Nearly half a century ago, Spring Valley Academy was founded as the successor to the original Seventh-Day Adventist school in the Dayton area. Today, the school is undertaking an ambitious new building project to add a chapel and auditorium space that will aid and emphasize the school’s mission to provide religious-based education and a welcoming environment for students.

“Our aim is to bring in lots of natural light into a more appropriate space for band and choir,” says Frank Perez, retired CEO of Kettering Health Network, of the auditorium space that will ultimately seat around 350. Perez, chairman of the board of Spring Valley Academy and chair of the development committee heading this project, notes that the school’s “emphasis on body, mind, and soul” means that it is “hugely influenced by the arts.”

The project is spearheaded by a number of local business leaders, some of whom have seen the difference the school has made in their own lives and the lives of their children. “It’s made a tremendous difference for me as a parent to have Spring Valley Academy,” says local contractor Tom Peebles, who saw three children graduate from the school. “[The chapel/auditorium] has been in the making for a long, long time. It’s a labor of love,” he says.

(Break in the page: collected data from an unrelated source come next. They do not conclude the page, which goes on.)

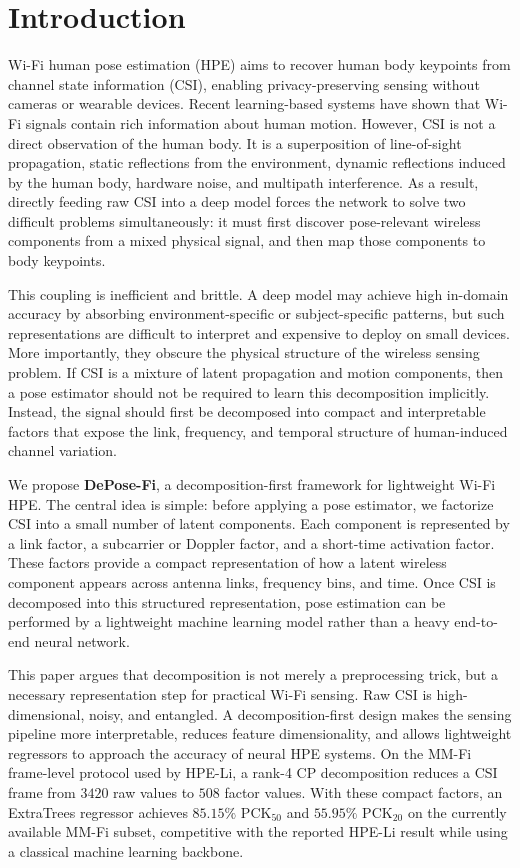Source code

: \section{Introduction}

Wi-Fi human pose estimation (HPE) aims to recover human body keypoints from channel state information (CSI), enabling privacy-preserving sensing without cameras or wearable devices. Recent learning-based systems have shown that Wi-Fi signals contain rich information about human motion. However, CSI is not a direct observation of the human body. It is a superposition of line-of-sight propagation, static reflections from the environment, dynamic reflections induced by the human body, hardware noise, and multipath interference. As a result, directly feeding raw CSI into a deep model forces the network to solve two difficult problems simultaneously: it must first discover pose-relevant wireless components from a mixed physical signal, and then map those components to body keypoints.

This coupling is inefficient and brittle. A deep model may achieve high in-domain accuracy by absorbing environment-specific or subject-specific patterns, but such representations are difficult to interpret and expensive to deploy on small devices. More importantly, they obscure the physical structure of the wireless sensing problem. If CSI is a mixture of latent propagation and motion components, then a pose estimator should not be required to learn this decomposition implicitly. Instead, the signal should first be decomposed into compact and interpretable factors that expose the link, frequency, and temporal structure of human-induced channel variation.

We propose \textbf{DePose-Fi}, a decomposition-first framework for lightweight Wi-Fi HPE. The central idea is simple: before applying a pose estimator, we factorize CSI into a small number of latent components. Each component is represented by a link factor, a subcarrier or Doppler factor, and a short-time activation factor. These factors provide a compact representation of how a latent wireless component appears across antenna links, frequency bins, and time. Once CSI is decomposed into this structured representation, pose estimation can be performed by a lightweight machine learning model rather than a heavy end-to-end neural network.

This paper argues that decomposition is not merely a preprocessing trick, but a necessary representation step for practical Wi-Fi sensing. Raw CSI is high-dimensional, noisy, and entangled. A decomposition-first design makes the sensing pipeline more interpretable, reduces feature dimensionality, and allows lightweight regressors to approach the accuracy of neural HPE systems. On the MM-Fi frame-level protocol used by HPE-Li, a rank-4 CP decomposition reduces a CSI frame from $3420$ raw values to $508$ factor values. With these compact factors, an ExtraTrees regressor achieves $85.15\%$ PCK$_{50}$ and $55.95\%$ PCK$_{20}$ on the currently available MM-Fi subset, competitive with the reported HPE-Li result while using a classical machine learning backbone.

Roy Chew, current president of Kettering Health Network, says that Spring Valley Academy has had a tremendous impact on the health network. “We have many employees who are alumni or who have children there,” he says. In fact, the KHN community is so involved with the success of Spring Valley Academy that one of its surgeons played the iconic role of Captain VonTrapp in the school’s recent fundraising production of The Sound of Music.

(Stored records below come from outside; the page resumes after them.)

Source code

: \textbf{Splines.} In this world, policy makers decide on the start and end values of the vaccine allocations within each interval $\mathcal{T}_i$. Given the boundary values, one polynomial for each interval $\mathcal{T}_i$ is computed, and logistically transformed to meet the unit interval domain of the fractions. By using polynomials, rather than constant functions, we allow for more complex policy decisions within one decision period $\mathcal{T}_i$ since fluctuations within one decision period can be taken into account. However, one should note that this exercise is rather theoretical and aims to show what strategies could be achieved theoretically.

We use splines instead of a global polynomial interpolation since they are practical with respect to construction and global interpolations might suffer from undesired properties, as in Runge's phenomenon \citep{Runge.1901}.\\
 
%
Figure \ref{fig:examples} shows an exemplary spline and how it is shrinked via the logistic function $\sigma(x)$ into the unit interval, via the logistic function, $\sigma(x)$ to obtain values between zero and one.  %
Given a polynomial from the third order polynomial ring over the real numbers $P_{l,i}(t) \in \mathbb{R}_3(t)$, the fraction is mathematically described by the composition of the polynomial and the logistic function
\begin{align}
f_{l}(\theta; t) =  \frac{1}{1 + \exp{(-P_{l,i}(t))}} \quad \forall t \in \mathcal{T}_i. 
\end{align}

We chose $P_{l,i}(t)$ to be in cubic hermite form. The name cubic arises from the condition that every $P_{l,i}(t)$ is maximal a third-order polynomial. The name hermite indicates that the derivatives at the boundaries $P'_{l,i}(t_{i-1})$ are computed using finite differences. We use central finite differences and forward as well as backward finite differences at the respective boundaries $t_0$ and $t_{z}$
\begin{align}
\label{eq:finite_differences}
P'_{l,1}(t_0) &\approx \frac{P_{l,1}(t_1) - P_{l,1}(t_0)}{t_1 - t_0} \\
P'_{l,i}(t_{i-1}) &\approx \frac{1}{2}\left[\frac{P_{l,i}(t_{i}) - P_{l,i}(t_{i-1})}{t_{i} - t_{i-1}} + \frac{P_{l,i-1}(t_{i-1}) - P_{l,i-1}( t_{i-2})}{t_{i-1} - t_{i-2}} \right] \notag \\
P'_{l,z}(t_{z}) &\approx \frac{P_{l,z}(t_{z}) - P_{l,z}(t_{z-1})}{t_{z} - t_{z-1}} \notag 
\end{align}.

“The school has a great mission; it provides a great opportunity for [students] to get a moral, Christian education,” says Chew. Mark Merrell, owner of Merrell Plumbing, agrees. “From the beginning, we planned to put a chapel in; it’s important for all kids to be in a chapel service once or twice a week,” he says. Merrell has sent four children to Spring Valley Academy, and he has seen the work ethic exhibited by the students when he owned a car wash business. “The Spring Valley Academy students outwork the other kids by far,” he says.

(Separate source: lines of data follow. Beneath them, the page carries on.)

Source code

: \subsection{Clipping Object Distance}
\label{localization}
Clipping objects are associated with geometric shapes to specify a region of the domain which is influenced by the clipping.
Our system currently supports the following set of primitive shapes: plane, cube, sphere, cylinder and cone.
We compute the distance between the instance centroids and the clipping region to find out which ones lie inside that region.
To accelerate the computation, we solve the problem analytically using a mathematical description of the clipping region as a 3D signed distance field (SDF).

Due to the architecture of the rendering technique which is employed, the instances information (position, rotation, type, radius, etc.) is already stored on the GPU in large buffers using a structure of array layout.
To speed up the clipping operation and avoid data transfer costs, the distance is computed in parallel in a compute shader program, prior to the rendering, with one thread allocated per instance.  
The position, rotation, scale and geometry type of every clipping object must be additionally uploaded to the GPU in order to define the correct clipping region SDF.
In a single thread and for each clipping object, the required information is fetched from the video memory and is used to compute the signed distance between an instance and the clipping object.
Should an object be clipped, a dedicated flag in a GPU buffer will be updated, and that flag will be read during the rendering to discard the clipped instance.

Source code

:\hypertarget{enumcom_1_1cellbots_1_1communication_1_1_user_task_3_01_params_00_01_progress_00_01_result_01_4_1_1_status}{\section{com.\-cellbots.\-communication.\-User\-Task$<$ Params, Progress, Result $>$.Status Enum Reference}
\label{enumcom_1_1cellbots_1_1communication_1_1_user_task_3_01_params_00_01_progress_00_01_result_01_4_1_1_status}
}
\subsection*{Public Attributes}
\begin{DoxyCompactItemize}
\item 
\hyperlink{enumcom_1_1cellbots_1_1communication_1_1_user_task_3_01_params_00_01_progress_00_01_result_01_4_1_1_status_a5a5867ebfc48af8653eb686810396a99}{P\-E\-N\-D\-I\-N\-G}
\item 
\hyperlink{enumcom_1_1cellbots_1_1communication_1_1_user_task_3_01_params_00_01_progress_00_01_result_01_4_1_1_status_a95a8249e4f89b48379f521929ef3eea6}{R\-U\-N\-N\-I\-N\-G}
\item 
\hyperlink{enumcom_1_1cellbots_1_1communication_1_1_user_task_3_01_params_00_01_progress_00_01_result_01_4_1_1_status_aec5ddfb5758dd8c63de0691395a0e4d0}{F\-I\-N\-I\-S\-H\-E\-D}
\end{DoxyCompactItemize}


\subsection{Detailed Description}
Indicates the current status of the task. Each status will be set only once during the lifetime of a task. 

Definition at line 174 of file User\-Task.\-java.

Overall, the project will help Spring Valley Academy serve its target populations, which include not only students from Centerville but also those from Dayton proper and even some from overseas. “It’s more than just music; it’s breaking barriers. It validates children that their education is something to be valued,” Perez says.

“When the time is right, it happens,” says Perez. “We’re developing citizens of the world who will make us all proud.”